If, When, and How You Should Talk To Others About Your Addiction

By The Fix staff 12/02/19

No matter what type of openness you decide on, you’re likely to encounter some questions that you feel are too intrusive. 

Young man discussing his sobriety with a young woman
Although not all Americans drink, it sometimes seems like all of us are expected to. © Innovatedcaptures | Dreamstime.com

“Oh, you don’t drink? Why not?”

It’s a question most people in recovery from drug or alcohol addiction have heard at least once. Although not all Americans drink, it sometimes seems like all of us are expected to. When you pass on a drink (or a drag, for that matter), it can prompt unwanted questioning. 

This is a situation that you’re almost guaranteed to encounter at some point in recovery, so it’s best to prepare ahead of time. If you’ve thought about how you want to talk to other people about your substance use disorder and your sobriety ahead of time, you’ll be better able to handle (or deflect) questions as they come up. 

Reflect On Your Comfort Level

The first step in deciding how to talk to others about your addiction and recovery is to reflect on your general comfort level talking about addiction. Some people prefer to keep things private, while others enjoy the support they get from sharing milestones on social media and with wide circles of people they know. 

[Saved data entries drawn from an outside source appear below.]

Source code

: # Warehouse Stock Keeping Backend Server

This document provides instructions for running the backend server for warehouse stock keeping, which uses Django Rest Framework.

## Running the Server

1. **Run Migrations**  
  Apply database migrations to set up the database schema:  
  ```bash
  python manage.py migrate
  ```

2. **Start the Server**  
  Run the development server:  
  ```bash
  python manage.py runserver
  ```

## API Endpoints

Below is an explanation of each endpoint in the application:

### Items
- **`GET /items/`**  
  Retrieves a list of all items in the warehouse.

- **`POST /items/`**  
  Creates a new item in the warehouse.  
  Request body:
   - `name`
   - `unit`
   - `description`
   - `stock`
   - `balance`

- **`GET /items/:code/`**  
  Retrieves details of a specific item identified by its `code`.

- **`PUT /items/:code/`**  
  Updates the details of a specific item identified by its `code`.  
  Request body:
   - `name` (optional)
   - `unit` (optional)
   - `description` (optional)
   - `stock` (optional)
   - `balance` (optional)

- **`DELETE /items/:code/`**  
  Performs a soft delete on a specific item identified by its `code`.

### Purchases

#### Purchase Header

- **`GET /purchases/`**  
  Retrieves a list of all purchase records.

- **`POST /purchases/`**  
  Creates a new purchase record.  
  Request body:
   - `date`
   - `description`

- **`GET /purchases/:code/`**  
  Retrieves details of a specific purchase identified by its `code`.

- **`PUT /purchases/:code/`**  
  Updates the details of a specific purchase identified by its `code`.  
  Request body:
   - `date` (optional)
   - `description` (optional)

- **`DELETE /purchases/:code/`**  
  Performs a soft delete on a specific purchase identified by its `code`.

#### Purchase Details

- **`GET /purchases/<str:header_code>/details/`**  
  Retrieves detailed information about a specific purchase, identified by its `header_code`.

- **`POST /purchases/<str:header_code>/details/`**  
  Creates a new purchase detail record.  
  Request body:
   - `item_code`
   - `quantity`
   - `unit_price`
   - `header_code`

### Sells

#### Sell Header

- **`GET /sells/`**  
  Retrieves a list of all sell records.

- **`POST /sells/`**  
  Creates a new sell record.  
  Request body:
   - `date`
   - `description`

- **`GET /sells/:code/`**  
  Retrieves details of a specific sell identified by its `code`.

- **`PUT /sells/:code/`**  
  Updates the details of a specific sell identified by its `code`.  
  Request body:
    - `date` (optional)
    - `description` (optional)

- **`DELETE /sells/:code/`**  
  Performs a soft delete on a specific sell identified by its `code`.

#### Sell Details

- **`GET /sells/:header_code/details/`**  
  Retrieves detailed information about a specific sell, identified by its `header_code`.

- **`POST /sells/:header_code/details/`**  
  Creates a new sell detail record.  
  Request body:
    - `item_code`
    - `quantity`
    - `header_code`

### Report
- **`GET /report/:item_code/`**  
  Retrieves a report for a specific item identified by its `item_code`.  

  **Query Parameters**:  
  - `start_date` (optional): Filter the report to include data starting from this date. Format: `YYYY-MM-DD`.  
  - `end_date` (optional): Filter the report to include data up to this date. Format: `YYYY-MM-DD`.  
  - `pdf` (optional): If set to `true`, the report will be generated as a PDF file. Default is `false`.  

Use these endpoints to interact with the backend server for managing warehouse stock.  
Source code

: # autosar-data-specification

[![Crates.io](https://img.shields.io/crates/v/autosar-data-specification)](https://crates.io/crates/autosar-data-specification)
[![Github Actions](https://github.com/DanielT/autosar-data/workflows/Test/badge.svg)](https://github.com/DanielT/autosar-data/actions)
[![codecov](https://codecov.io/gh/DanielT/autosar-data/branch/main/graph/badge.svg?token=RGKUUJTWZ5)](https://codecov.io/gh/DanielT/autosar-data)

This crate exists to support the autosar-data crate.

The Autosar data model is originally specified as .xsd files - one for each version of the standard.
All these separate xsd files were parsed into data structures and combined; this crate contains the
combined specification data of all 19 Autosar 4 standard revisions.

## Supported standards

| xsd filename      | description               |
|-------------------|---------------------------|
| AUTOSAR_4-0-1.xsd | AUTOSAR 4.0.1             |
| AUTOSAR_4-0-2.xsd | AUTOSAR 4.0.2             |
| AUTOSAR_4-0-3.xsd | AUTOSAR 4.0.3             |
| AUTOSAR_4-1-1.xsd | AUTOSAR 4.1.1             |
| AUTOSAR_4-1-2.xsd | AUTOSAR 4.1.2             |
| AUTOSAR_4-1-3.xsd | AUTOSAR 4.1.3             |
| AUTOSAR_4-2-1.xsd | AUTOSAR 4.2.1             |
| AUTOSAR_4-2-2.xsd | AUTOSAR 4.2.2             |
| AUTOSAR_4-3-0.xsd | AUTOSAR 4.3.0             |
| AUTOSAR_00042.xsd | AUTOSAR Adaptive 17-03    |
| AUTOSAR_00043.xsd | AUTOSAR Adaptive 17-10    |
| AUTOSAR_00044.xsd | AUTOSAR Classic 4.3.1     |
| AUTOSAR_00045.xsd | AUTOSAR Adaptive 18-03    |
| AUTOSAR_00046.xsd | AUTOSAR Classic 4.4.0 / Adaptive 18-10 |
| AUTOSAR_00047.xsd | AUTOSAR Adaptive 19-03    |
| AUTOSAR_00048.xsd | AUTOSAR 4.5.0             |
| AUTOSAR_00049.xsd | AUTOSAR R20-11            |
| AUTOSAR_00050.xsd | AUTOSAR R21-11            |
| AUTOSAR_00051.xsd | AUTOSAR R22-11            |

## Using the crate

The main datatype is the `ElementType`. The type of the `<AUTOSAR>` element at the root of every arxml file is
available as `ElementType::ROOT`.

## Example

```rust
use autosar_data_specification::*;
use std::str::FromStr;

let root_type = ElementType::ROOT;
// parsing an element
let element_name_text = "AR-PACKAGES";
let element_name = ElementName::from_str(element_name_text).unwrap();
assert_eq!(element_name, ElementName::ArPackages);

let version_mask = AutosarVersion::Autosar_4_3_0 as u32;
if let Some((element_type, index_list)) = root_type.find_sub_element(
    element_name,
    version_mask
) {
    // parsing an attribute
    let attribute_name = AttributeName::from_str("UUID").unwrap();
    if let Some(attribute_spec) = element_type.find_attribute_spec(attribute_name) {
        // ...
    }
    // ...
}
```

Both of those responses are fine; you just have to decide which one is right for you. This is a time to be honest with yourself. You might want to become an advocate for recovery eventually, but some feel that in early recovery it’s best to keep things private. It can be helpful to talk with your sponsor or other people in recovery as you decide what you want to share, if anything at all. 

No One Size Fits All

Consider that different people in your life might warrant different information on your addiction and recovery. The people closest to you, like your partner or children, were likely deeply impacted by your addiction, so you might feel that they deserve more insight into your recovery process. These people can likely benefit from understanding the disease of addiction and the process of recovery. Talking openly with them can help them understand your recovery process. 

Other people, like an acquaintance who notices that you aren’t drinking, aren’t owed an explanation at all. It’s completely fine to not discuss your addiction and recovery with these people at all. Remember, choosing not to discuss your addiction and recovery with strangers doesn’t mean you’re ashamed. After all, you likely wouldn’t discuss any other personal medical condition with someone you barely know. 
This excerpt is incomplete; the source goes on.